● EXERCISE OBJECTIVE: How many lines of the entries below contain the string "연결하는"? State the number alone.

*** Opening RECORDED DATA ***

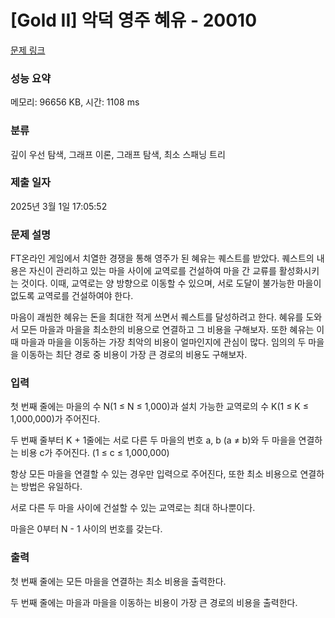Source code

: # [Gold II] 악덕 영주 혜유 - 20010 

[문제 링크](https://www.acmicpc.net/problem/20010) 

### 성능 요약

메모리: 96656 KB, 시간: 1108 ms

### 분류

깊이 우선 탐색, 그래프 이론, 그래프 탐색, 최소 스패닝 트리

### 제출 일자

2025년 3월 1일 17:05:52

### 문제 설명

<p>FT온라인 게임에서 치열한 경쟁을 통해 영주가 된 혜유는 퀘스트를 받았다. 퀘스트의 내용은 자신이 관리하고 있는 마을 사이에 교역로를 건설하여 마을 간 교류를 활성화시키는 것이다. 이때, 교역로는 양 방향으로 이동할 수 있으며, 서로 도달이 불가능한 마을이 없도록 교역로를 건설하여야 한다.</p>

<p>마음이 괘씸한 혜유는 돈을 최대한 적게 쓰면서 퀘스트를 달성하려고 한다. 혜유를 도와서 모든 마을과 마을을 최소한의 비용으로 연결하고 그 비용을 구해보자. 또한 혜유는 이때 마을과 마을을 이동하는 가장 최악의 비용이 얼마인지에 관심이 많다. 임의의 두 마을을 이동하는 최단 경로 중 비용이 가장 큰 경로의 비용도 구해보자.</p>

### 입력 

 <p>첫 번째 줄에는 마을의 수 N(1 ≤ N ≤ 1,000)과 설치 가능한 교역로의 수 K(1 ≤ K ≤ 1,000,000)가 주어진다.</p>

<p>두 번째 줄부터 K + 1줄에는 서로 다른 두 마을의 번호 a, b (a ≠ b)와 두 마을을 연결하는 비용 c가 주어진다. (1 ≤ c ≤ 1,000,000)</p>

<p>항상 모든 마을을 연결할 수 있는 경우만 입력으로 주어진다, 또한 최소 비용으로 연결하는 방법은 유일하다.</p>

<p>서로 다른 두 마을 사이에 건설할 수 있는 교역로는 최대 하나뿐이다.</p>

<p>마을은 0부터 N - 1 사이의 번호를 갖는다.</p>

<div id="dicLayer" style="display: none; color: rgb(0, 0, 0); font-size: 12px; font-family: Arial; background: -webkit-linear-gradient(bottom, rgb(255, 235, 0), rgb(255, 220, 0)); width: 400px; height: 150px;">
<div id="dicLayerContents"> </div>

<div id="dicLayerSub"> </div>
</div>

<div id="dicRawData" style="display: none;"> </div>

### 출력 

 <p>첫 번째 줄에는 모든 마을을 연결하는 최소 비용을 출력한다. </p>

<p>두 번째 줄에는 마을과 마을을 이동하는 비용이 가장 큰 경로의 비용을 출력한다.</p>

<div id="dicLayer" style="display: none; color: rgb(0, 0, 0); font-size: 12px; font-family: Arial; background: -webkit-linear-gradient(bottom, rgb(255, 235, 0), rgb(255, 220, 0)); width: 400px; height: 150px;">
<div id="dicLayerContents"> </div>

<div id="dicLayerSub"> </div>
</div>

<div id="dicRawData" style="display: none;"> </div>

*** Closing RECORDED DATA ***
*** Opening RECORDED DATA ***

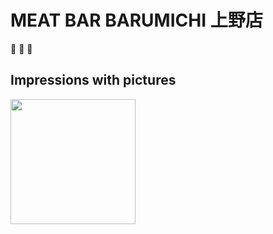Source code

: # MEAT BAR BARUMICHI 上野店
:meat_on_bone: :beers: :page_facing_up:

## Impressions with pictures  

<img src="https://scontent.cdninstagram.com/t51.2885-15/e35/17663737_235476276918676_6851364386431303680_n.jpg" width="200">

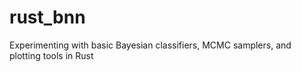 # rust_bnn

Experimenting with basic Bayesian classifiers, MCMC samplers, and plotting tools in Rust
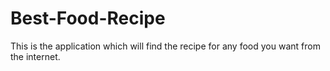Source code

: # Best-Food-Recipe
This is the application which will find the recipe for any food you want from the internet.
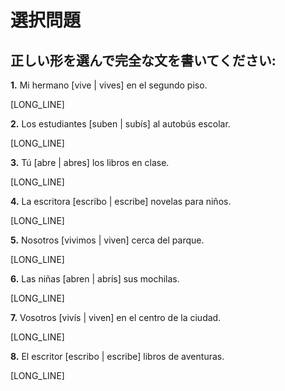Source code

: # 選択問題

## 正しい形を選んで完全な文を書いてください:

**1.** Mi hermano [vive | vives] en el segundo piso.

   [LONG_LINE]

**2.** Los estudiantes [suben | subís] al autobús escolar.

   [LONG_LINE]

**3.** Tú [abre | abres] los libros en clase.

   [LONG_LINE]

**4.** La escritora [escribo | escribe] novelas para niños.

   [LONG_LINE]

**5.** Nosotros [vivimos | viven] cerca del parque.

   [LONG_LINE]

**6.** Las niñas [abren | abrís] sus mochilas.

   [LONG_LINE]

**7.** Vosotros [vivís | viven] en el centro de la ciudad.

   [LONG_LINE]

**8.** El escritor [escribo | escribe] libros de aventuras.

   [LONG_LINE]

*** Closing RECORDED DATA ***

● ANSWER BELOW: 3